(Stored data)

● ● ● ●

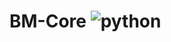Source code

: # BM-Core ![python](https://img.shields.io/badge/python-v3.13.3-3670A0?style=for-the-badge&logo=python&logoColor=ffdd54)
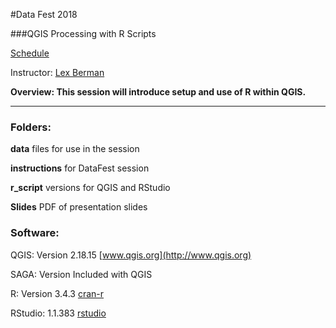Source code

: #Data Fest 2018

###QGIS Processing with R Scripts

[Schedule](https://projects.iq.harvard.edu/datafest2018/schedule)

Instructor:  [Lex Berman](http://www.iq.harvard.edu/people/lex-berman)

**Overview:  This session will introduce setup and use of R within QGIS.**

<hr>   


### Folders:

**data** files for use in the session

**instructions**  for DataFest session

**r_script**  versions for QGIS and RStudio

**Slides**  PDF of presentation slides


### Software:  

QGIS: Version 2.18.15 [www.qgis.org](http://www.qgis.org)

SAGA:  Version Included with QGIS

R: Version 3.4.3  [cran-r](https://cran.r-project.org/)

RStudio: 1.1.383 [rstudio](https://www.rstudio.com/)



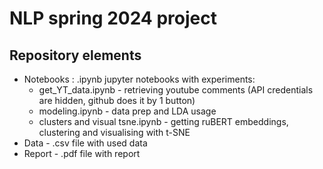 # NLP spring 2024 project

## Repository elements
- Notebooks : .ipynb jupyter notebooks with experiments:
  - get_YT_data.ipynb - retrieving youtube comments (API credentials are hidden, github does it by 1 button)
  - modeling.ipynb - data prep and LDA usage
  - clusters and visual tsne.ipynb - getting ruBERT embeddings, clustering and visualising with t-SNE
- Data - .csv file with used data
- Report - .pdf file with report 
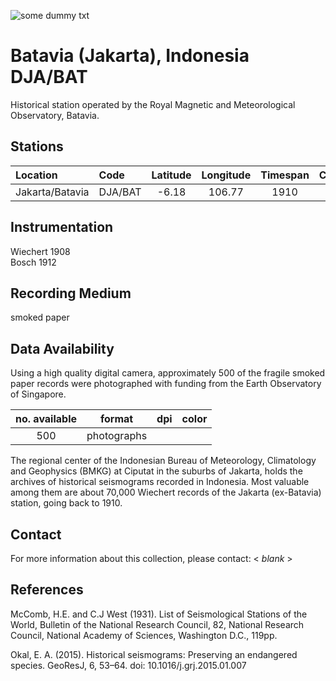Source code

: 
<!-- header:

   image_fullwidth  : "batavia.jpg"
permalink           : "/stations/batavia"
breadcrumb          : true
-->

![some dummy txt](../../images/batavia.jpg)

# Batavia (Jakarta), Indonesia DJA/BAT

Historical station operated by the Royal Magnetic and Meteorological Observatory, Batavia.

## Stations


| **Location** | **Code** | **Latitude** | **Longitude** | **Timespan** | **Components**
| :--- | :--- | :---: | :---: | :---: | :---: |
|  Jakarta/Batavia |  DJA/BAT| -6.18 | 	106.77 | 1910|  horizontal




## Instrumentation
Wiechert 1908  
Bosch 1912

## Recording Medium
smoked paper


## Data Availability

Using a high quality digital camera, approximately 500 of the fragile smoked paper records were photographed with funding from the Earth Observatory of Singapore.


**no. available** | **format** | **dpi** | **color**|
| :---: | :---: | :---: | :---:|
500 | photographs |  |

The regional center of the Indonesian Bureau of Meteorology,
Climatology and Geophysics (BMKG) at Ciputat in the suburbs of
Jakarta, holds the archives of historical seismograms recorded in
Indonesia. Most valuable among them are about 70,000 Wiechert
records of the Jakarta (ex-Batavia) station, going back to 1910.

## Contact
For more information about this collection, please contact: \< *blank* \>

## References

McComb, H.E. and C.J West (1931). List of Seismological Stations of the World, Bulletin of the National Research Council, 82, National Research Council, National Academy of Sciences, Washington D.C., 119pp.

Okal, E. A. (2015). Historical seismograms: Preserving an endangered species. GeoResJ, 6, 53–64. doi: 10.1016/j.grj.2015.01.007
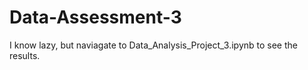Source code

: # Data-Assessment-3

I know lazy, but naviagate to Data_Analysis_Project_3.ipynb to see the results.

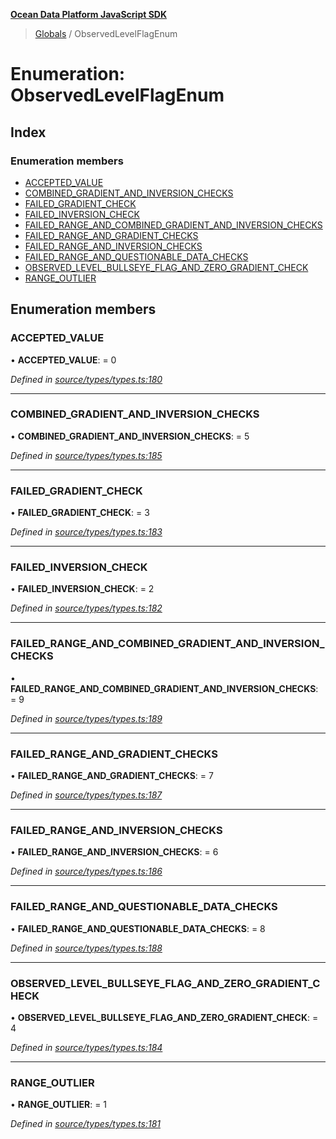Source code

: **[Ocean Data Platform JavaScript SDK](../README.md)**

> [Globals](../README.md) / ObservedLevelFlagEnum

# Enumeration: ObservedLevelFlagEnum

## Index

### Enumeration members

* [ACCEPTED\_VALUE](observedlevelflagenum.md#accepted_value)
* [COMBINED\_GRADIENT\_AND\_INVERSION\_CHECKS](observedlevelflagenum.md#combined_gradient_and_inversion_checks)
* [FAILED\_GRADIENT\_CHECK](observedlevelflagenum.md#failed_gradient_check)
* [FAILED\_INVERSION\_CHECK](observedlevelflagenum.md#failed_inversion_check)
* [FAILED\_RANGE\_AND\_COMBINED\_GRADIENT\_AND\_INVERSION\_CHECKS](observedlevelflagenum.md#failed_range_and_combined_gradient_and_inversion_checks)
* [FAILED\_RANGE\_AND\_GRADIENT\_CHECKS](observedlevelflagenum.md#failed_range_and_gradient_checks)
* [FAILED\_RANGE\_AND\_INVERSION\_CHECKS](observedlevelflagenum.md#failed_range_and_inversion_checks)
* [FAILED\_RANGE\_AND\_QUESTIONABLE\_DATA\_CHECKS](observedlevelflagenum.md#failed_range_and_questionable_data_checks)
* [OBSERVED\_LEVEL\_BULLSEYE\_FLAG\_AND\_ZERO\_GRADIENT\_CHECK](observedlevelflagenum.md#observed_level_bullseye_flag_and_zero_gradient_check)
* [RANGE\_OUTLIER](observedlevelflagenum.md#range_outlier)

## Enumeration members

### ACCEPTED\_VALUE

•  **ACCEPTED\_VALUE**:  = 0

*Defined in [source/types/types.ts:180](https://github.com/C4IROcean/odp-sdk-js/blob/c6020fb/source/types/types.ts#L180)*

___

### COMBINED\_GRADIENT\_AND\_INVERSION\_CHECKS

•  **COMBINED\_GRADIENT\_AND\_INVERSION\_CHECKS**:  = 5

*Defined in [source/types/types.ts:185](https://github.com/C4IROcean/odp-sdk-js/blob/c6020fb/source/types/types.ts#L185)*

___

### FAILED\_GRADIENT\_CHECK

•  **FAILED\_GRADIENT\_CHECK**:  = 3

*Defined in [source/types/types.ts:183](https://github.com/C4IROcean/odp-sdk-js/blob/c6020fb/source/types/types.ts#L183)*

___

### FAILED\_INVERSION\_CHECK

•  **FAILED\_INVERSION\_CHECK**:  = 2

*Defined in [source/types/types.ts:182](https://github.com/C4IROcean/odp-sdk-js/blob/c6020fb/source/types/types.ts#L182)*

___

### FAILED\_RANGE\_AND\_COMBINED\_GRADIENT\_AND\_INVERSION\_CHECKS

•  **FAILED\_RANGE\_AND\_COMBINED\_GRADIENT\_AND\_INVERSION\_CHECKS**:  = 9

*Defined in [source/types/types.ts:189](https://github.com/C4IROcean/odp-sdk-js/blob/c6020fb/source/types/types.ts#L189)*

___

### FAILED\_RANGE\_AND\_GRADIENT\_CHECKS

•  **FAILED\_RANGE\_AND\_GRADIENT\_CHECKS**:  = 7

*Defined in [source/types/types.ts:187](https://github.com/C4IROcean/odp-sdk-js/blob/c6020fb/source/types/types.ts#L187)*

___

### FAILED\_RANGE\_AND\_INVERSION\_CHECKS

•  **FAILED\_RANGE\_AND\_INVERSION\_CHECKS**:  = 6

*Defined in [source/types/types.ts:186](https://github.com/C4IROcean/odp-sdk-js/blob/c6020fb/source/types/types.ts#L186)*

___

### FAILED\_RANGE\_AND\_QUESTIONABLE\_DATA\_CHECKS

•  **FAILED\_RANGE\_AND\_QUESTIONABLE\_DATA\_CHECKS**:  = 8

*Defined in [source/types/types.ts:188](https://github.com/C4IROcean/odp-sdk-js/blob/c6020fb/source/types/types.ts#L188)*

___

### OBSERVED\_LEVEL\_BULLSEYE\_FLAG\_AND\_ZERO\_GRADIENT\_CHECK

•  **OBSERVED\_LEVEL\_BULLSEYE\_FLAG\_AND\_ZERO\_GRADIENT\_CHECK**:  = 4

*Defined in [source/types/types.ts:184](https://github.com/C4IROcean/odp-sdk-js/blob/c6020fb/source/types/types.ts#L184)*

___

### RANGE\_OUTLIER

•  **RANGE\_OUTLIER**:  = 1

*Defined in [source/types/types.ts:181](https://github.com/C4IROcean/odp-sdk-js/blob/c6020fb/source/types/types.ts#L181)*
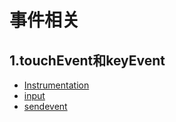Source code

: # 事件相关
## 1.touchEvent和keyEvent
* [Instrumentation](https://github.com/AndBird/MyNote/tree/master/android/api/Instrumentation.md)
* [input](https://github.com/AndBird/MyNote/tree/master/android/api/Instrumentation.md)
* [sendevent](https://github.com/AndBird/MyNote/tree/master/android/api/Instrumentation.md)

● ● ● ●

| What you have to do |
Where does the word "ACCEPTED" appear in the records? Copy every line that holds it.

| Response area |
* [ACCEPTED\_VALUE](observedlevelflagenum.md#accepted_value)
### ACCEPTED\_VALUE
•  **ACCEPTED\_VALUE**:  = 0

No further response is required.